De Hoge Raad heeft de middelen beoordeeld en geconcludeerd dat deze falen op de gronden die zijn vermeld in een eerder arrest dat op dezelfde dag is uitgesproken in de zaak met nummer 18/02955, tussen dezelfde partijen. De Hoge Raad heeft geen aanleiding gezien om een veroordeling in de proceskosten uit te spreken. Uiteindelijk heeft de Hoge Raad het beroep in cassatie ongegrond verklaard, waarmee de uitspraak van het Gerechtshof in stand blijft. Dit arrest is gewezen door vice-president R.J. Koopman als voorzitter, en de raadsheren E.N. Punt, P.M.F. van Loon, L.F. van Kalmthout en M.E. van Hilten, en is openbaar uitgesproken op 12 juli 2019.

Uitspraak

12 juli 2019
Nr. 18/02952
Arrest
gewezen op het beroep in cassatie van
[X] B.V.te
[Z](hierna: belanghebbende) tegen de uitspraak van het
Gerechtshof Den Haagvan 1 juni 2018, nrs. BK‑18/00177 tot en met BK-18/00240, op het hoger beroep van belanghebbende tegen een uitspraak van de Rechtbank Den Haag (nrs. SGR 17/4516, SGR 17/4517, SGR 17/4519, SGR 17/4522 tot en met SGR 17/4527, SGR 17/4529, SGR 17/4532, SGR 17/4534 tot en met SGR 17/4537, SGR 17/4540, SGR 17/4541, SGR 17/4544, SGR 17/4546, SGR 17/4520, SGR 17/4547, SGR 17/4549, SGR 17/4550 tot en met SGR 17/4553, SGR 17/4555, SGR 17/4556, SGR 17/4558 tot en met SGR 17/4564, SGR 17/4566 tot en met SGR 17/4575, SGR 17/4577, SGR 17/4581 tot en met SGR 17/4589, SGR 17/4591 tot en met SGR 17/4594, SGR 17/4596, SGR 17/4598, SGR 17/4600, SGR 17/4601 en SGR 17/4603) betreffende de door belanghebbende op aangifte voldane bedragen aan belasting van personenauto's en motorrijwielen.

1.Geding in cassatie

Belanghebbende heeft tegen de uitspraak van het Hof beroep in cassatie ingesteld en daarbij twee middelen voorgesteld.
De Staatssecretaris van Financiën heeft een verweerschrift ingediend.
Belanghebbende heeft een conclusie van repliek ingediend.
De Advocaat-Generaal P.J. Wattel heeft op 22 maart 2019 geconcludeerd tot ongegrondverklaring van het beroep in cassatie (ECLI:NL:PHR:2019:276).
Zowel de Staatssecretaris als belanghebbende heeft schriftelijk op de conclusie gereageerd.

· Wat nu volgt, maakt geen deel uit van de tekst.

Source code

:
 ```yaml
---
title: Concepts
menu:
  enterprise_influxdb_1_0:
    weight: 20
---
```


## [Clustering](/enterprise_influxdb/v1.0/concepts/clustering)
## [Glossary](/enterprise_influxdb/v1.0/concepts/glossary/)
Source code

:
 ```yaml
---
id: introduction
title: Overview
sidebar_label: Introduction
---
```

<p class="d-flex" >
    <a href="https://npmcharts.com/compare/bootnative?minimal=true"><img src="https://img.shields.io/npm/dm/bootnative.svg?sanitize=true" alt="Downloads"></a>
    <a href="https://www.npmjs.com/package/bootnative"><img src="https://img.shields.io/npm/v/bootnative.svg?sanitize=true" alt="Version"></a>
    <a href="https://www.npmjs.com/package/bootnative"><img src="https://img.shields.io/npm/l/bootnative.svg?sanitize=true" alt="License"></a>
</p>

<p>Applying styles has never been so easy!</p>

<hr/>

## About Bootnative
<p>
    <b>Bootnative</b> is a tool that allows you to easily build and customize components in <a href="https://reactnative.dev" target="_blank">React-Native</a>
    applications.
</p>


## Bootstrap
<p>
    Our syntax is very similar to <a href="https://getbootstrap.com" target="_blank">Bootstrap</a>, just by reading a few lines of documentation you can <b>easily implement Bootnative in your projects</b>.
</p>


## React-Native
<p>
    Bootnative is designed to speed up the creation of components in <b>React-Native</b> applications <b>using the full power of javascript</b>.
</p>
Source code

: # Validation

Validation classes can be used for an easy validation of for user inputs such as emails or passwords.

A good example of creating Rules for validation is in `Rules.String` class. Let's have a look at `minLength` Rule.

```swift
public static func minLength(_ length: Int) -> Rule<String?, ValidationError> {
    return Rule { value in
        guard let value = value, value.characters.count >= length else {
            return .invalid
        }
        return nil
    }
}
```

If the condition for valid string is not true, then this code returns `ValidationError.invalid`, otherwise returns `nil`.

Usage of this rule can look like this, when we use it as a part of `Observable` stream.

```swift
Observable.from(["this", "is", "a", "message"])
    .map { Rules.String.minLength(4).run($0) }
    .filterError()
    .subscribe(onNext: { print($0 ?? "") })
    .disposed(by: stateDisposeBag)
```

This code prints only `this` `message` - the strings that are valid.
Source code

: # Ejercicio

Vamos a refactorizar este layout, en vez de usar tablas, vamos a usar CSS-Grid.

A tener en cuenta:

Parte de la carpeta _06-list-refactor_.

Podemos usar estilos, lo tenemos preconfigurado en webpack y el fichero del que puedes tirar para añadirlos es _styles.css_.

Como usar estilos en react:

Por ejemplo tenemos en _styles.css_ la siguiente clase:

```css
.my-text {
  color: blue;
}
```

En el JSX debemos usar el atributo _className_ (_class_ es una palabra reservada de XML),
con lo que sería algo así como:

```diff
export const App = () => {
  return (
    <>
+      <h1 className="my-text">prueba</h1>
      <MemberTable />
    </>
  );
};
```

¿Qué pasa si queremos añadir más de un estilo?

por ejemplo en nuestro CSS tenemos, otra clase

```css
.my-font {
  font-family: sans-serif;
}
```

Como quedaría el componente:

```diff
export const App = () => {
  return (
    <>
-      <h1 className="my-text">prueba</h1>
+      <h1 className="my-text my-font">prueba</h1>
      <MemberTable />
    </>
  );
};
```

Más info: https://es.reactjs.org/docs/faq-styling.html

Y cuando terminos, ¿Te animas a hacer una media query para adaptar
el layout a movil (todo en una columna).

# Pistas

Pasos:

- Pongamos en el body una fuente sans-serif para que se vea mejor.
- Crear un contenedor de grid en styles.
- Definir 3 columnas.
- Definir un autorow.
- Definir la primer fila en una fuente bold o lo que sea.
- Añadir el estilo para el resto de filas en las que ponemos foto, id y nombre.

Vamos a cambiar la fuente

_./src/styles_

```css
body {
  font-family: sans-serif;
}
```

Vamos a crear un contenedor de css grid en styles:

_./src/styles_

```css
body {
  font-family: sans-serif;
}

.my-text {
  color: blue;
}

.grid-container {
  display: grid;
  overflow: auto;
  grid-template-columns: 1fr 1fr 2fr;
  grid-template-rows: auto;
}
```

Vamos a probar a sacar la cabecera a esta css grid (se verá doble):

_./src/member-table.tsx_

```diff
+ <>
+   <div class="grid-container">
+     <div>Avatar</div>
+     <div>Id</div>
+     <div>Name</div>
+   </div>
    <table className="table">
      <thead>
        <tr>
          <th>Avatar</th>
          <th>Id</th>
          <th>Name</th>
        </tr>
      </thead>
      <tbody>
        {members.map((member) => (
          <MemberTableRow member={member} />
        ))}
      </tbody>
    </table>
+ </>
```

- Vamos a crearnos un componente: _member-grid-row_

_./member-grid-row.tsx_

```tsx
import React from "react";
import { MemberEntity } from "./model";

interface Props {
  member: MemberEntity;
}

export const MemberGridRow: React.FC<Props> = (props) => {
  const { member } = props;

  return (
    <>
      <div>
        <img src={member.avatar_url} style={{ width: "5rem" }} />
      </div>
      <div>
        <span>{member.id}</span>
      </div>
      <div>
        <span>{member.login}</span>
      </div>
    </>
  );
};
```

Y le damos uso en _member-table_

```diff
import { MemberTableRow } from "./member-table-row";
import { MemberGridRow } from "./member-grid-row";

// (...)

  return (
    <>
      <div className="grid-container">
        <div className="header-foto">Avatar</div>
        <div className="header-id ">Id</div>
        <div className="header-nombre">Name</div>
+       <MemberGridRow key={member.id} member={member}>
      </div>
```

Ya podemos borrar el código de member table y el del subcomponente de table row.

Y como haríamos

2.Beoordeling van de middelen

De middelen falen op de gronden die zijn vermeld in het arrest dat de Hoge Raad vandaag heeft uitgesproken in de zaak met nummer 18/02955, tussen dezelfde partijen.

3.Proceskosten

De Hoge Raad ziet geen aanleiding voor een veroordeling in de proceskosten.

4.Beslissing

De Hoge Raad verklaart het beroep in cassatie ongegrond.
Dit arrest is gewezen door de vice-president R.J. Koopman als voorzitter, en de raadsheren E.N. Punt, P.M.F. van Loon, L.F. van Kalmthout en M.E. van Hilten, in tegenwoordigheid van de waarnemend griffier E. Cichowski, en in het openbaar uitgesproken op 12 juli 2019.